ON THE east wall of my Oxford college chapel hangs a Crucifixion by “Tintoretto” (1518-94) which was presented in 1779 by a former Fellow Commoner. John Skippe (1741-1812) graduated from Merton in 1760 and undertook three Grand Tours over 11 years from 1766.
Although he reached the Levant, his travels centred on Venice. There he acquired the Merton Tintoretto and in 1775 he reported buying “A most capital and well-preserved picture by Titian. His name and date are upon it. This picture was commissioned by one of the suppressed convents in the Venetian States.” When he sailed to Alexandria, he consigned the “Titian” to an agent in Rome, hoping to sell it for a substantial markup (700 per cent).
Skippe was an artist, and a pupil of Claude Joseph Vernet, but not much of an art connoisseur. The painting, originally more than four metres wide, which he had acquired from the Da Mula family, remained unsold and was shipped to Herefordshire. Passed down through his family, it was presented to Ledbury St Michael in 1909, and there it has languished ever since. Early last century, a London auction house valued it at a staggering £25,000.
If this is not a misprint, the PCC was foolish turning down such monies for an indifferent and ruinous canvas of uncertain authorship; when, in 1914, Lord Brownlow offered Titian’s spectacular poesie, The Death of Actaeon, to the National Gallery for £5000, the Trustees refused the expense.
Ronald Moore has restored the work for the parish and has written a fascinating book about it. What emerges is that it is not by Titian, as the subtitle warns, despite a partial surviving signature (News, 5 March). Moore presumes that at least four or five hands worked up what may have been Titian’s original design.
Without the benefit of an X-ray, it is not possible to see if the master’s hand is in any under-drawing.
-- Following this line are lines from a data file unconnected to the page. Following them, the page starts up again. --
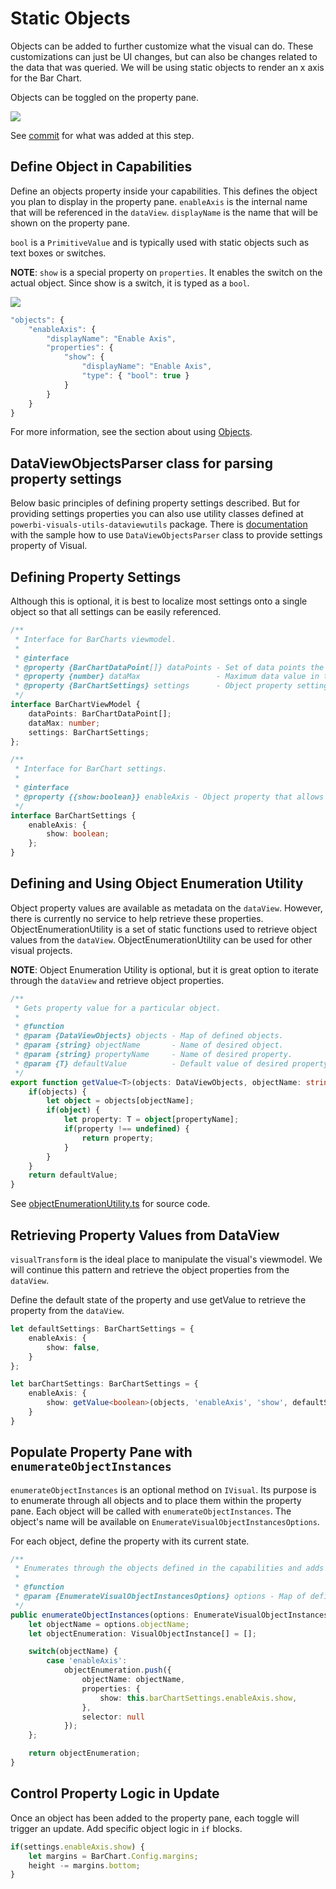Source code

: # Static Objects
Objects can be added to further customize what the visual can do. These customizations can just be UI changes, but can also be changes related to the data that was queried.
We will be using static objects to render an x axis for the Bar Chart.

Objects can be toggled on the property pane.

![](images/PropertyPane.png)

See [commit](https://github.com/Microsoft/PowerBI-visuals-sampleBarChart/commit/7602bb5c34aca97f02ea8e713f841a4ce19929c7) for what was added at this step.

## Define Object in Capabilities
Define an objects property inside your capabilities. This defines the object you plan to display in the property pane.
`enableAxis` is the internal name that will be referenced in the `dataView`.
`displayName` is the name that will be shown on the property pane.

`bool` is a `PrimitiveValue` and is typically used with static objects such as text boxes or switches.

**NOTE**: `show` is a special property on `properties`. It enables the switch on the actual object. Since show is a switch, it is typed as a `bool`.

![](images/ObjectShowProperty.png)

```typescript
"objects": {
    "enableAxis": {
        "displayName": "Enable Axis",
        "properties": {
            "show": {
                "displayName": "Enable Axis",
                "type": { "bool": true }
            }
        }
    }
}
```

For more information, see the section about using [Objects](../Capabilities/Objects.md).

## DataViewObjectsParser class for parsing property settings

Below basic principles of defining property settings described.
But for providing settings properties you can also use utility classes defined at `powerbi-visuals-utils-dataviewutils` package. 
There is [documentation](https://github.com/Microsoft/powerbi-visuals-utils-dataviewutils/blob/master/docs/api/data-view-objects-parser.md) with the sample how to use `DataViewObjectsParser` class to provide settings property of Visual.

## Defining Property Settings
Although this is optional, it is best to localize most settings onto a single object so that all settings can be easily referenced.

```typescript
/**
 * Interface for BarCharts viewmodel.
 *
 * @interface
 * @property {BarChartDataPoint[]} dataPoints - Set of data points the visual will render.
 * @property {number} dataMax                 - Maximum data value in the set of data points.
 * @property {BarChartSettings} settings      - Object property settings
 */
interface BarChartViewModel {
    dataPoints: BarChartDataPoint[];
    dataMax: number;
    settings: BarChartSettings;
};

/**
 * Interface for BarChart settings.
 *
 * @interface
 * @property {{show:boolean}} enableAxis - Object property that allows axis to be enabled.
 */
interface BarChartSettings {
    enableAxis: {
        show: boolean;
    };
}
```
## Defining and Using Object Enumeration Utility
Object property values are available as metadata on the `dataView`. However, there is currently no service to help retrieve these properties.
ObjectEnumerationUtility is a set of static functions used to retrieve object values from the `dataView`. ObjectEnumerationUtility can be used for other visual projects.

**NOTE**: Object Enumeration Utility is optional, but it is great option to iterate through the `dataView` and retrieve object properties.

```typescript
/**
 * Gets property value for a particular object.
 *
 * @function
 * @param {DataViewObjects} objects - Map of defined objects.
 * @param {string} objectName       - Name of desired object.
 * @param {string} propertyName     - Name of desired property.
 * @param {T} defaultValue          - Default value of desired property.
 */
export function getValue<T>(objects: DataViewObjects, objectName: string, propertyName: string, defaultValue: T ): T {
    if(objects) {
        let object = objects[objectName];
        if(object) {
            let property: T = object[propertyName];
            if(property !== undefined) {
                return property;
            }
        }
    }
    return defaultValue;
}
```

See [objectEnumerationUtility.ts](https://github.com/Microsoft/PowerBI-visuals-sampleBarChart/blob/master/src/objectEnumerationUtility.ts) for source code.

## Retrieving Property Values from DataView
`visualTransform` is the ideal place to manipulate the visual's viewmodel. We will continue this pattern and retrieve the object properties from the `dataView`.

Define the default state of the property and use getValue to retrieve the property from the `dataView`.

```typescript
let defaultSettings: BarChartSettings = {
    enableAxis: {
        show: false,
    }
};

let barChartSettings: BarChartSettings = {
    enableAxis: {
        show: getValue<boolean>(objects, 'enableAxis', 'show', defaultSettings.enableAxis.show),
    }
}
```

## Populate Property Pane with `enumerateObjectInstances`
`enumerateObjectInstances` is an optional method on `IVisual`. Its purpose is to enumerate through all objects and to place them within the property pane.
Each object will be called with `enumerateObjectInstances`. The object's name will be available on `EnumerateVisualObjectInstancesOptions`.

For each object, define the property with its current state.

```typescript
/**
 * Enumerates through the objects defined in the capabilities and adds the properties to the format pane
 *
 * @function
 * @param {EnumerateVisualObjectInstancesOptions} options - Map of defined objects
 */
public enumerateObjectInstances(options: EnumerateVisualObjectInstancesOptions): VisualObjectInstanceEnumeration {
    let objectName = options.objectName;
    let objectEnumeration: VisualObjectInstance[] = [];

    switch(objectName) {
        case 'enableAxis':
            objectEnumeration.push({
                objectName: objectName,
                properties: {
                    show: this.barChartSettings.enableAxis.show,
                },
                selector: null
            });
    };

    return objectEnumeration;
}
```

## Control Property Logic in Update
Once an object has been added to the property pane, each toggle will trigger an update.
Add specific object logic in `if` blocks.
```typescript
if(settings.enableAxis.show) {
    let margins = BarChart.Config.margins;
    height -= margins.bottom;
}
 ```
Seemingly, it was worked on over a lengthy period in the 1560s and was still unfinished when Titian died of the plague in 1576.
Taking Skippe’s assertion at face value, the authors assume that this was painted for a conventual house or, they concede, for a member of the Da Mula family. This does not explain the inclusion of so many supposed Titian family portraits among the Apostles and servitors. But they seem not to have considered a possible commission from Cardinal Marco Antonio da Mula (1506-72).
Da Mula was a Venetian colonial administrator in Dalmatia and Zara before becoming ambassador to the Augsburg court of Charles V (1552-54), Philip II in Ghent (1559), and then the papal court (1561), where he was ordained priest and then bishop. He was made a cardinal and Prefect of the Vatican Library in 1562.
As a lawyer and writer, he corresponded with Pietro Bembo and Pietro Aretino, close associates of Titian’s literary circle. His will established an orphanage at Padua (in the Venetian States) for the Compagnia del Gran Nome del Dio, and his death might have delayed the work’s completion.
The authors query the presence of a non-edible citron on the tablecloth. Párga was the only toehold that Venice held on the west coast of Greece. Over four centuries, until the collapse of the Republic, the Jewish community traded citrons for liturgical use in the West from Epirus through the Dalmatian territories to Venice as expensive commonplaces in the Lagoon City.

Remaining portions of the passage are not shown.